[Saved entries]
※
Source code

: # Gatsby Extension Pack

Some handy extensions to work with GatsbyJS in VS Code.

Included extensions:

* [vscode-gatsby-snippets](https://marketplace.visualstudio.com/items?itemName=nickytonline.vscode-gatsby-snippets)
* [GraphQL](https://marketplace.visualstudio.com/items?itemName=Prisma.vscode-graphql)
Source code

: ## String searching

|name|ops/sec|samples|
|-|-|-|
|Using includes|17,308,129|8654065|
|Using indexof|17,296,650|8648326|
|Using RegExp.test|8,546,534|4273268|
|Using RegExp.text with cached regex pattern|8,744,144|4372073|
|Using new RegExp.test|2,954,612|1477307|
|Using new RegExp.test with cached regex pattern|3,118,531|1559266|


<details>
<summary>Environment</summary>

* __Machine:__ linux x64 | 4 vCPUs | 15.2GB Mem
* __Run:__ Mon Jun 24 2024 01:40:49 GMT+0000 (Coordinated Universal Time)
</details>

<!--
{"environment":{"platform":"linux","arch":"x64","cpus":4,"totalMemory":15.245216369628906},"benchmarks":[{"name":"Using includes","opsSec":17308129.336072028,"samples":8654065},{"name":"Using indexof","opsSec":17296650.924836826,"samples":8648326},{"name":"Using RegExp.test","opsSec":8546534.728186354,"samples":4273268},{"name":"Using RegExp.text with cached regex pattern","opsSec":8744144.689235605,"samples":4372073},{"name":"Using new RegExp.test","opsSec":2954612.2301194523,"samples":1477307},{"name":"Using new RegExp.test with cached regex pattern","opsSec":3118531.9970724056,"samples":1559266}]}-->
※
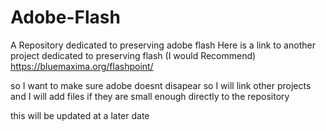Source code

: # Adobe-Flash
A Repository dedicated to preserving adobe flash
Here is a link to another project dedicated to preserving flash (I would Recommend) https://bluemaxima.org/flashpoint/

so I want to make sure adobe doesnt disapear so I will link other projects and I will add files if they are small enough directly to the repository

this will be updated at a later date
※
EXERCISE BRIEF> The reply should be nothing but the number of lines in the entries that include "includes".

PROBLEM SOLUTION> 2